To Retire Early with $2.5 Million We Took These Actions (13 minutes)
Key Takeaways
- Calculate you FIRE Number
- Calculate your Savings Rate – perform a quick and dirty calculation. Don’t obsess about creating weighted values to account for pre-tax vs post-tax savings.
- Create an Investment Plan, maximize Retirement Accounts first, then other tax-preferred accounts, then taxable investments
- Understand your Withdrawal Plan aka your “Draw Down Strategy” particularly if retiring before age 59.5, for example a Roth Conversion ladder, 72T – taking at least five substantially equal periodic payments (SEPPs), Dividend Stock payments from a taxable brokerage account, then later Pensions and/or Social Security
- Develop a Phased Plan if you plan to retire before age 65. Medicare and Social Security start in your 60s, plan how you will support yourself throughout the different phases of your retirement. Consider that you may need more support in your later years, from hiring people to clean your gutters to an assisted living facility.

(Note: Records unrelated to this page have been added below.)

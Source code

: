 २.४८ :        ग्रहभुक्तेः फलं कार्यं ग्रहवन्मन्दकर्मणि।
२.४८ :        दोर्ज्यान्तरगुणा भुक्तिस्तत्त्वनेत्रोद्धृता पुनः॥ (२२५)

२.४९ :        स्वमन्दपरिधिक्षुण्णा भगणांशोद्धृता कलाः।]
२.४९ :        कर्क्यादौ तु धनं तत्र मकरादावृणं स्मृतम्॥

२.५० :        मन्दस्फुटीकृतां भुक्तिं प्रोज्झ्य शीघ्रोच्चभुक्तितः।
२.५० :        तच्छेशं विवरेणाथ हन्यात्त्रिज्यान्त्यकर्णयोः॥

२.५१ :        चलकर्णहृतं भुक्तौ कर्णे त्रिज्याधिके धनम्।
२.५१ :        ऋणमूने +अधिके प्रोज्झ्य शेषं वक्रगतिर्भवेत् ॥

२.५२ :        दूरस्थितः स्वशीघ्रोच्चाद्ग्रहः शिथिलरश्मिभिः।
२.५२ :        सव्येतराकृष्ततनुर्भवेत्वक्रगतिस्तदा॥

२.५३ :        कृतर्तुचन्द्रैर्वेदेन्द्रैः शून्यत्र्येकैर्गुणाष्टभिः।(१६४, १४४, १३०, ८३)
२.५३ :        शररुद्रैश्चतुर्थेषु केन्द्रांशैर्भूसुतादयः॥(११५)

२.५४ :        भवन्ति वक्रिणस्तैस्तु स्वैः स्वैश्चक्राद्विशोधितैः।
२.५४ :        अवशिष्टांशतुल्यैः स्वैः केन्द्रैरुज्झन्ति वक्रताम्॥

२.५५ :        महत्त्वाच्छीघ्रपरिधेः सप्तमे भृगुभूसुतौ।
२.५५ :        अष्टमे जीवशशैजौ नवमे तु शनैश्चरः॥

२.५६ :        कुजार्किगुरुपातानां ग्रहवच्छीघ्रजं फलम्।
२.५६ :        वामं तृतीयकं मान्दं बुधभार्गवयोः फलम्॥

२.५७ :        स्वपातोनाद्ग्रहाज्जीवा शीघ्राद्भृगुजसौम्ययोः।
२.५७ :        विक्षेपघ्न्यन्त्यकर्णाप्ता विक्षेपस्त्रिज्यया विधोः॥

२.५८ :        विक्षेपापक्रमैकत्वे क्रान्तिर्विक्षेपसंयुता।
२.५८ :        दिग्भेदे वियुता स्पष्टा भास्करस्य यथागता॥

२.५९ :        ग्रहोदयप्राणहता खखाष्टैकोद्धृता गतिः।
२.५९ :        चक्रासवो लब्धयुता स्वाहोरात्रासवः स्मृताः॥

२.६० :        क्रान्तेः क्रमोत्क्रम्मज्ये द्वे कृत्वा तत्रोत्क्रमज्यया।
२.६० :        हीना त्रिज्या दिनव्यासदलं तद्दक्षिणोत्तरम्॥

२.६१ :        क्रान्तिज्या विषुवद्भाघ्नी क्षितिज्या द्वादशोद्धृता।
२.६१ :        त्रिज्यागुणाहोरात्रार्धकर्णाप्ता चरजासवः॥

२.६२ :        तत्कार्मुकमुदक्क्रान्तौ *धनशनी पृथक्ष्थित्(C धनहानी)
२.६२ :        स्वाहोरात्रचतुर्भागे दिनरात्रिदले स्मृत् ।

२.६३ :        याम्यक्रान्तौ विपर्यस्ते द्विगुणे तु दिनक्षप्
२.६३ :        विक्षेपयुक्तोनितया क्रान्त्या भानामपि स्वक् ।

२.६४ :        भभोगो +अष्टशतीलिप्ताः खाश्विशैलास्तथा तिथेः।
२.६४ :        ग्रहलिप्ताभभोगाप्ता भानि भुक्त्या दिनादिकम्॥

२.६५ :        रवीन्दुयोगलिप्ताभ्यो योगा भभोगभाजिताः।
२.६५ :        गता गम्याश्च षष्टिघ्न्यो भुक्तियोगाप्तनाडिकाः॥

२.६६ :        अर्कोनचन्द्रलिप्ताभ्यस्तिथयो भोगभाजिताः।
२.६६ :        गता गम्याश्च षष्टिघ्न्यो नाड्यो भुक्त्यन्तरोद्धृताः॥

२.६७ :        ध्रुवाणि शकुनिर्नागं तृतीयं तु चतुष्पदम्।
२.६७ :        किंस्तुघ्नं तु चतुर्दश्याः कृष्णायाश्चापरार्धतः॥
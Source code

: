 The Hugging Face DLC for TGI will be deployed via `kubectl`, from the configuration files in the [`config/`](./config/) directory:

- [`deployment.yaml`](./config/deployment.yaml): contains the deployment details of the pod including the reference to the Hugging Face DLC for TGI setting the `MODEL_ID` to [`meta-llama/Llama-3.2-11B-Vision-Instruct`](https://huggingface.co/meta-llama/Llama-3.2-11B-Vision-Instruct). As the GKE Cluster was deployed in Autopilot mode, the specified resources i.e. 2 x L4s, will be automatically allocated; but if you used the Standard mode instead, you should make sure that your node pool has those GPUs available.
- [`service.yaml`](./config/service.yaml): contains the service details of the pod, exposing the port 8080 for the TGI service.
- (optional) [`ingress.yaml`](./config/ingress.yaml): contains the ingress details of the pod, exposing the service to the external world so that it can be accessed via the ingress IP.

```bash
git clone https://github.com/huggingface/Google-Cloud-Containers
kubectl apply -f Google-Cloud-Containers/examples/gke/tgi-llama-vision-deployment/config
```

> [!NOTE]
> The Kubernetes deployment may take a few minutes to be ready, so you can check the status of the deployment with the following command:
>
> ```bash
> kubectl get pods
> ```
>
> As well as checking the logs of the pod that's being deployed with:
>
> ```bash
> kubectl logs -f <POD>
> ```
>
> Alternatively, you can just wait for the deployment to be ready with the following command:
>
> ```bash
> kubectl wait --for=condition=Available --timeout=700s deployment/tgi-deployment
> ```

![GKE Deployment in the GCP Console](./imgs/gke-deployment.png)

- Plan for Worse Case Scenario – hold sufficient insurance, have a plan to support elderly parents if necessary, create your plan if your kid goes to private college instead of a state university
- Create a Side Hustle – develop multiple streams of income, these will speed your progress toward financial independence as well as provide protection from misfortunes, such as a layoff. These could also be restarted in early retirement during market downturn years if you would like an additional financial buffer.
- Optimize your Money Mindset – think positively and creatively about how to reach your financial goals
Discussion Questions:
Does FIRE seem overwhelming? Or totally achievable?
What would you do if you did not have a “day job”?
Why Financial Flexibility Is the Most UNDERRATED Key to Financial Success (17 minutes)
Key Takeaways
There are a ton of numbers flying throughout this video. In summary, if you are able to significantly reduce your spending in retirement during market downturn years, you can:
A – Withdraw money at a significantly higher rate during good and average market years
OR
B – Retire with significantly less money saved
Discussion Questions
This concept lends itself to some interesting creative solutions.
Perhaps you love hosting friends and family. Maybe you live in a sweet house with lots of spare rooms in a vacation town and spend the good market years hosting family and friends to week-long visits with fun barbeques and clambakes. Then during market downturn years, you retreat to the tiny house on the back corner of your property and rent out the big house, and spend the year inexpensively visiting the family and friends you hosted during the good years.
What creative solutions can you think of to significantly reduce spending during market downturns during retirement?